Javier López-de-Lacalle
2016-Nov-02  21:48 UTC
[R] Number of used observations in stats::arima with NAs
When missing observations (NAs) are present in the data and the regular or
differencing filters are applied in
stats::arima, the number of used observations (nobs) reported by nobs() is
bigger than the actual number of non-NA observations. This value is used to
compute the covariance matrix of parameter estimates and by BIC(), so this is
relevant for model selection.
Example: the same number of observations are used in both fits below, but nobs()
reports different values:
    x <- round(log(AirPassengers),2)
    length(x)
    #[1] 144
    x[c(36,52)] <- NA
    # fit ARIMA(0,1,0) to the original series
    fit1 <- stats::arima(x, order=c(0,1,0), include.mean=FALSE,
method="ML")
    nobs(fit1)
    #[1] 141
    # fit ARIMA(0,0,0) to the differenced series
    fit2 <- stats::arima(diff(x), order=c(0,0,0), include.mean=FALSE,
method="ML")
    nobs(fit2)
    #[1] 139
In "stats::arima", nobs is obtained as:
    n.used <- sum(!is.na(x)) - length(Delta)
where "length(Delta)" is the number of observations missed due to
differencing.

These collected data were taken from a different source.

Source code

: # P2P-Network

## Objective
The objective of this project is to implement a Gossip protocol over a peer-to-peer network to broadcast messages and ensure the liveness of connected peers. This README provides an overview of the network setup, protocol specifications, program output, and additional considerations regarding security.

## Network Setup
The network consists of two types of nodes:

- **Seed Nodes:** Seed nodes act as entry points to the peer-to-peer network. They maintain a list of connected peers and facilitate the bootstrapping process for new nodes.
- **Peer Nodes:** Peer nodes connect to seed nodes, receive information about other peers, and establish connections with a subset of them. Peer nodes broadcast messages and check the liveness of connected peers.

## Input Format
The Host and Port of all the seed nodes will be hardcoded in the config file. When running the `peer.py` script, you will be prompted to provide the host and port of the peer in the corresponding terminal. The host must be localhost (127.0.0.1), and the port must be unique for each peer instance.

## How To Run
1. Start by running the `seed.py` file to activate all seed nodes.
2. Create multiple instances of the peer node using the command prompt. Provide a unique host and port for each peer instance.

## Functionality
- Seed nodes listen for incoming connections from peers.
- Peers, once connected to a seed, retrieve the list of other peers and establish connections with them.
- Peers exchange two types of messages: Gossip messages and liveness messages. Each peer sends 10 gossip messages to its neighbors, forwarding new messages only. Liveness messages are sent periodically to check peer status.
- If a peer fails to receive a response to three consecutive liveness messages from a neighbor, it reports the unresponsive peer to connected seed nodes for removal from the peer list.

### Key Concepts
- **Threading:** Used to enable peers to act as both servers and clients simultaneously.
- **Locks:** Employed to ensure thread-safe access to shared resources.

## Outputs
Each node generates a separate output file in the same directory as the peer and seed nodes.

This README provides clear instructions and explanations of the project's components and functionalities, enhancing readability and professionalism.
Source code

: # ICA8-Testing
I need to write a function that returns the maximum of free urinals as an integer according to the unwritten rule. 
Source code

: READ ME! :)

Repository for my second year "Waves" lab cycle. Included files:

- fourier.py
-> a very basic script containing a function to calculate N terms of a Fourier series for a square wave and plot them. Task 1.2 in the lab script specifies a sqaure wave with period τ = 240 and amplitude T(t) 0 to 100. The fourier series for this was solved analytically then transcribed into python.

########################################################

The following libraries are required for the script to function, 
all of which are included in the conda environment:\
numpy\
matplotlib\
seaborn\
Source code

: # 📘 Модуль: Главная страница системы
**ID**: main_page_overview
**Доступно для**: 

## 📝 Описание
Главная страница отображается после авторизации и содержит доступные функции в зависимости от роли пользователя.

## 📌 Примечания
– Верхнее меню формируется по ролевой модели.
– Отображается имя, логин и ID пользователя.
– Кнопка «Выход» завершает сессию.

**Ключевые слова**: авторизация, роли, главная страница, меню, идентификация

The original data in "x" are used instead of the
differenced data. This ignores the fact that a missing observation generates two
NAs in the differenced series:
    diff(c(1,2,3,NA,5,6,7,8))
    #[1]  1  1 NA NA  1  1  1
"stats::arima" counts the NAs in the original data, but this does not
always match the number of NAs in the differenced series, which is the series
that is used to compute the log-likelihood. Although there is only *one* NA
observation, the contribution to the log-likelihood of *two* observations will
be missed due to this NA, hence the number of contributions to the likelihood is
not "sum(!is.na(x)) - length(Delta)" but
"sum(!is.na(diff(x)))".
The more NAs are in the data, the bigger will be the effect of this issue.

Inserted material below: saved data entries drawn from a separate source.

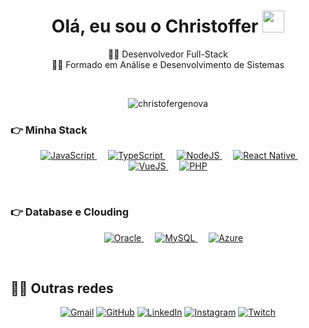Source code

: <h1 align="center">Olá, eu sou o Christoffer <img src="https://media.giphy.com/media/hvRJCLFzcasrR4ia7z/giphy.gif" width="35"></h1>
<p align="center">
  🕵️‍♂️ Desenvolvedor Full-Stack
  </br>
  👨‍🎓 Formado em Análise e Desenvolvimento de Sistemas
</p>
<br>
<p align="center"> <img src="https://komarev.com/ghpvc/?username=christoffergenova&label=Profile%20views&color=0e75b6&style=plastic" alt="christofergenova" /> </p>

### 👉 Minha Stack

<p align="center"> 
  &emsp;
  <a href="https://developer.mozilla.org/en-US/docs/Web/JavaScript" target="_blank"> 
     <img alt="JavaScript" src="https://img.shields.io/badge/JavaScript%20-%23F7DF1E.svg?logo=javascript&logoColor=black">
   </a>
  &emsp;
  <a href="https://www.typescriptlang.org/">
    <img alt="TypeScript" src="https://img.shields.io/badge/TypeScript-blue?logo=typescript&logoColor=white"/>
  </a>
  &emsp;
  <a href="https://nodejs.org/en/">
    <img alt="NodeJS" src="https://img.shields.io/badge/NodeJS-green?logo=nodedotjs&logoColor=white"/>
  </a>
  &emsp;
  <a href="https://reactnative.dev/">
    <img alt="React Native" src="https://img.shields.io/badge/React%20Native-black?logo=react&logoColor=white"/>
  </a>
  &emsp;
  <a href="https://vuejs.org/">
    <img alt="VueJS" src="https://img.shields.io/badge/VueJS-green?logo=vuedotjs&logoColor=white"/>
  </a>
    &emsp;
  <a href="https://www.php.net/">
    <img alt="PHP" src="https://img.shields.io/badge/PHP-%23777BB4.svg?logo=php&logoColor=white"/>
  </a>
</p>
  
<br/>

### 👉 Database e Clouding
<p align="center">
   &emsp;
  <a href="https://www.oracle.com/br/index.html" target="_blank"> 
     <img alt="Oracle" src="https://img.shields.io/badge/Oracle-red?logo=oracle&logoColor=white">
   </a>
  &emsp;
  <a href="https://www.mysql.com/" target="_blank"> 
     <img alt="MySQL" src="https://img.shields.io/badge/MySQL-blue?logo=mysql&logoColor=black">
  </a>
  &emsp;
  <a href="https://azure.microsoft.com/pt-br/" target="_blank"> 
     <img alt="Azure" src="https://img.shields.io/badge/Azure-blue?logo=microsoft">
  </a>
</p>

</br>

## 🙋‍♀️ Outras redes
<p align="center">
	<a href="mailto:christoffergenova1@gmail.com"><img src="https://img.icons8.com/bubbles/50/000000/gmail.png" alt="Gmail"/></a>
	<a href="https://github.com/christoffergenova"><img src="https://img.icons8.com/bubbles/50/000000/github.png" alt="GitHub"/></a>
	<a href="https://linkedin.com/in/christoffergenovacosta/"><img src="https://img.icons8.com/bubbles/50/000000/linkedin.png" alt="LinkedIn"/></a>
	<a href="https://instagram.com/chrisgenova_"><img src="https://img.icons8.com/bubbles/50/000000/instagram.png" alt="Instagram"/></a>
	<a href="https://www.twich.tv/genoviinha"><img src="https://img.icons8.com/bubbles/50/000000/twitch.png" alt="Twitch"/></a>
</p>
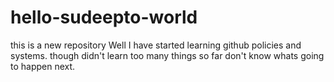 # hello-sudeepto-world
this is a new repository 
Well I have started learning github policies and systems.
though didn't learn too many things so far don't know whats going to happen next. 
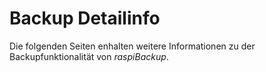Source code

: # Backup Detailinfo

Die folgenden Seiten enhalten weitere Informationen zu der Backupfunktionalität von *raspiBackup*.

[.status]: restructured
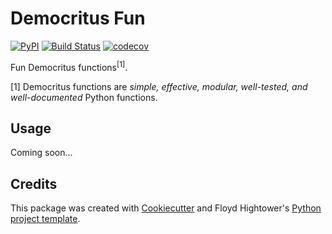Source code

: # Democritus Fun

[![PyPI](https://img.shields.io/pypi/v/democritus-fun.svg)](https://pypi.python.org/pypi/democritus-fun)
[![Build Status](https://travis-ci.com/democritus-project/democritus-fun.svg?branch=master)](https://travis-ci.com/democritus-project/democritus-fun)
[![codecov](https://codecov.io/gh/democritus-project/democritus-fun/branch/master/graph/badge.svg?token=V0WOIXRGMM)](https://codecov.io/gh/democritus-project/democritus-fun)

Fun Democritus functions<sup>[1]</sup>.

[1] Democritus functions are <i>simple, effective, modular, well-tested, and well-documented</i> Python functions.

## Usage

Coming soon...

## Credits

This package was created with [Cookiecutter](https://github.com/audreyr/cookiecutter) and Floyd Hightower's [Python project template](https://github.com/fhightower-templates/python-project-template).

If the argument "order[2]=1", "seasonal$order[2]=0" and the
NA is the first observation, then my comment above is not an issue. It is not
either an issue when "seasonal$order[2]=1" and the NAs are in the
first "seasonal$period" observations. But in general, I believe the
way nobs is computed requires adjusting.
I would propose (reusing code from stats::arima):
    dx <- x
    if(d > 0L) {
      dx <- diff(dx, 1L, order[2L])
    }
    if(seasonal$period > 1L & seasonal$order[2L] > 0) {
      dx <- diff(dx, seasonal$period, seasonal$order[2L])    }
    n.used <- sum(!is.na(dx))
If the argument "xreg" is NULL, "dx" is not needed and the
following may be more efficient than the above option (I checked it with just a
few examples, so the above may be a safer option):
    d <- order[2L]
    D <- seasonal$order[2L]
    S <- seasonal$period
    n.used <- length(x) - sum(is.na(x)[seq_len(S)]) -       2*(d + D) *
sum(is.na(x)[-seq_len(S)]) - length(Delta)
If "xreg" is not NULL, "dx" is required in other part of the
code, so it is convenient to use it here as well; replacing "x" by
"dx" and "xreg" by "dxreg":
    isna <- is.na(dx) | apply(dxreg, 1L, anyNA)
    n.used <- sum(!isna)
Are there any reasons for counting the number of available observations in the
original series rather than in the differenced series? Should this be fixed?
Thanks
Javier L?pez-de-Lacalle
https://jalobe.com